Yes, we are all very concerned about climate change, as the UN (and Mary Robinson) directs us. But what is each of us going to do about it?
One practical suggestion is that we should stop buying cheap clothes – and then throwing them away, since cheap attire, by definition, isn’t designed to endure.
A British parliamentary body – the Environmental Audit Committee – has reported that people in Britain buy twice as many new clothes as they did a decade ago: purchasing 60lb (or 27kg) of cheap wearables every year. I imagine the statistics would be fairly similar in Ireland, where budget stores sell reams of low-priced garments annually.
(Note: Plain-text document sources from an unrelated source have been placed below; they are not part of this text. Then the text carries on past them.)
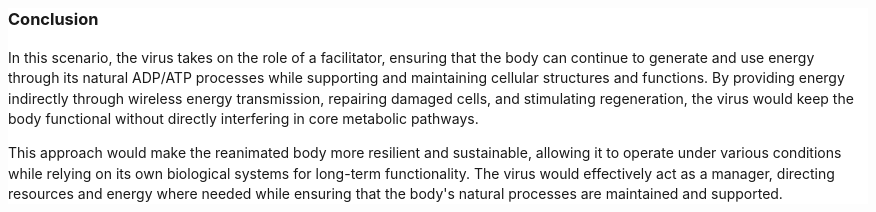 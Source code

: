 ### Conclusion

In this scenario, the virus takes on the role of a facilitator, ensuring that the body can continue to generate and use energy through its natural ADP/ATP processes while supporting and maintaining cellular structures and functions. By providing energy indirectly through wireless energy transmission, repairing damaged cells, and stimulating regeneration, the virus would keep the body functional without directly interfering in core metabolic pathways.

This approach would make the reanimated body more resilient and sustainable, allowing it to operate under various conditions while relying on its own biological systems for long-term functionality. The virus would effectively act as a manager, directing resources and energy where needed while ensuring that the body's natural processes are maintained and supported.
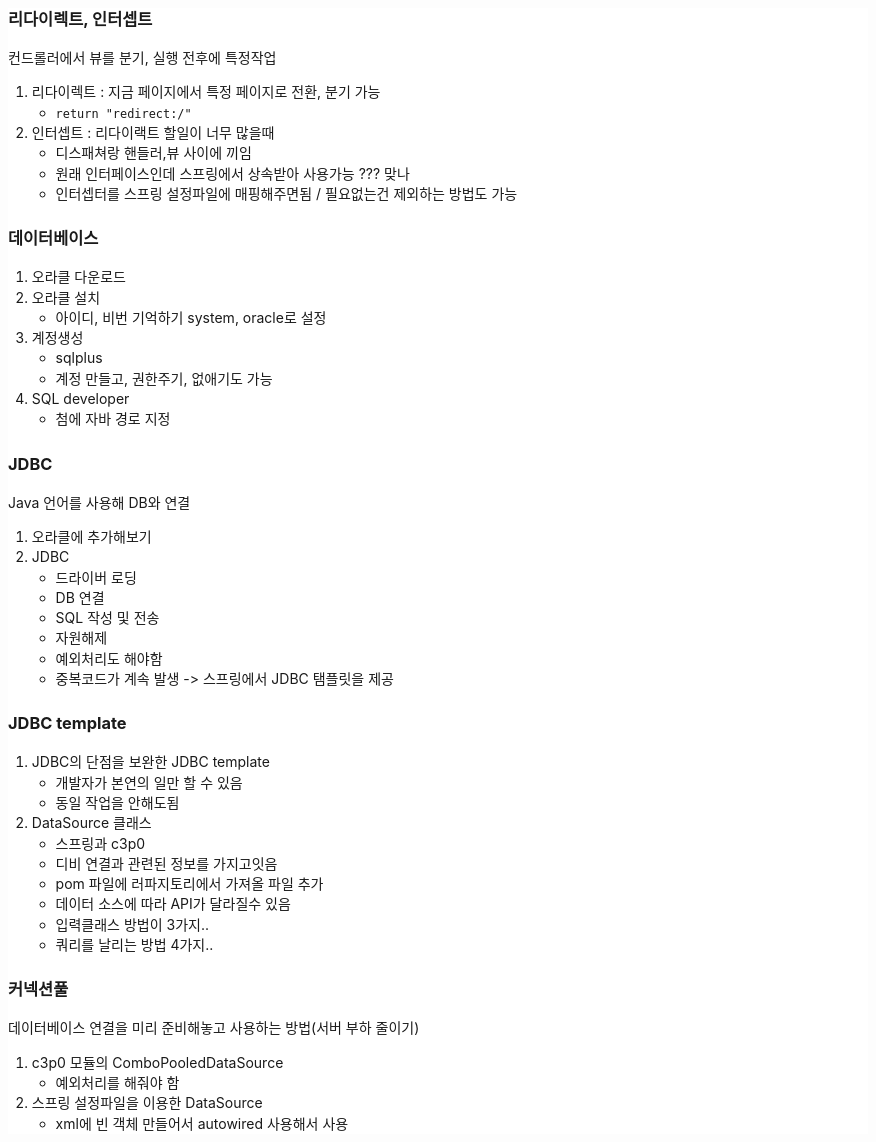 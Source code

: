 

### 리다이렉트, 인터셉트

컨드롤러에서 뷰를 분기, 실행 전후에 특정작업

1. 리다이렉트 : 지금 페이지에서 특정 페이지로 전환, 분기 가능
   - `return "redirect:/"`
2. 인터셉트 : 리다이랙트 할일이 너무 많을때
   - 디스패쳐랑 핸들러,뷰 사이에 끼임
   - 원래 인터페이스인데 스프링에서 상속받아 사용가능 ??? 맞나
   - 인터셉터를 스프링 설정파일에 매핑해주면됨 / 필요없는건 제외하는 방법도 가능



### 데이터베이스

1. 오라클 다운로드
2. 오라클 설치
   - 아이디, 비번 기억하기 system, oracle로 설정
3. 계정생성
   - sqlplus
   - 계정 만들고, 권한주기, 없애기도 가능
4. SQL developer
   - 첨에 자바 경로 지정



### JDBC

Java 언어를 사용해 DB와 연결

1. 오라클에 추가해보기
2. JDBC
   - 드라이버 로딩
   - DB 연결
   - SQL 작성 및 전송
   - 자원해제
   - 예외처리도 해야함
   - 중복코드가 계속 발생 -> 스프링에서 JDBC 탬플릿을 제공



### JDBC template

1. JDBC의 단점을 보완한 JDBC template
   - 개발자가 본연의 일만 할 수 있음
   - 동일 작업을 안해도됨
2. DataSource 클래스
   - 스프링과 c3p0
   - 디비 연결과 관련된 정보를 가지고잇음
   - pom 파일에 러파지토리에서 가져올 파일 추가
   - 데이터 소스에 따라 API가 달라질수 있음
   - 입력클래스 방법이 3가지..
   - 쿼리를 날리는 방법 4가지..



### 커넥션풀

데이터베이스 연결을 미리 준비해놓고 사용하는 방법(서버 부하 줄이기)

1. c3p0 모듈의 ComboPooledDataSource
   - 예외처리를 해줘야 함
2. 스프링 설정파일을 이용한 DataSource
   - xml에 빈 객체 만들어서 autowired 사용해서 사용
In one way, I’ve always thought that cheap clothes as available through these chain stores were a good thing. They enabled people on low incomes to acquire quite decent gear. Compare and contrast with the photographs of yesteryear, when young boys were seen barefoot in the streets of Dublin, and grannies always wore shawls because, frankly, they had little else to wear.
Simplicity
George Bernard Shaw campaigned for simplicity of dress, whereby the poor could access sensible clothes at reasonable prices. He thought socialism would bring about this revolution, but as it turned out, it was global capitalism that delivered. See the labels on what many of us wear: Made in Pakistan, Made in Bangladesh, Made in the Philippines, Made in China. All bringing employment to lesser-developed economies.
But now comes the down-side. All these cheap jeans and low-priced tee-shirts, all these skimpy frocks and inexpensive jackets get chucked away at a rate of knots, and according to the Environmental Audit Committee, are clogging up the planet. Even where they get passed on to charity shops, there is a degree of overload, and eventually even the charity shops take loads of the stuff to the rubbish dump.
Deliberately ripped jeans – the current fad, which I think amounts to mocking those who once wore rags – apparently take more energy to make. Another offence against the environment.
Budget clothes often have a built-in obsolescence. They are not made to last. They are made to appeal to endless novelty. Moreover, we have an “easy come, easy go” attitude to stuff that doesn’t cost much. Online shopping has increased this appetite for disposable consumerism: we click and buy in a trice.
So it’s suggested that one thing we could do for the planet is to purchase better clothes, keep them, maintain them properly and re-use them.
Irish-made fabrics in tweed, linen and wool products – totally organic – are just the ticket for such environmental virtue. I recommend the Avoca products, the lovely woven jackets and capes from John Hanly and Jimmy Hourihan, and the range of Irish-made garments in my favourite Dublin shop, Cleo’s of Kildare Street.
Are better quality clothes more expensive? Yes, usually. But our mothers and aunts used to say “good clothes are cheaper in the long run” – because they last.
Yet can our throwaway culture be that easily reversed? We have grown so accustomed to it now, it might be a major challenge to do so.
And what are the implications for those poorer countries which now depend on producing cheap clothes? No easy answers to this question either.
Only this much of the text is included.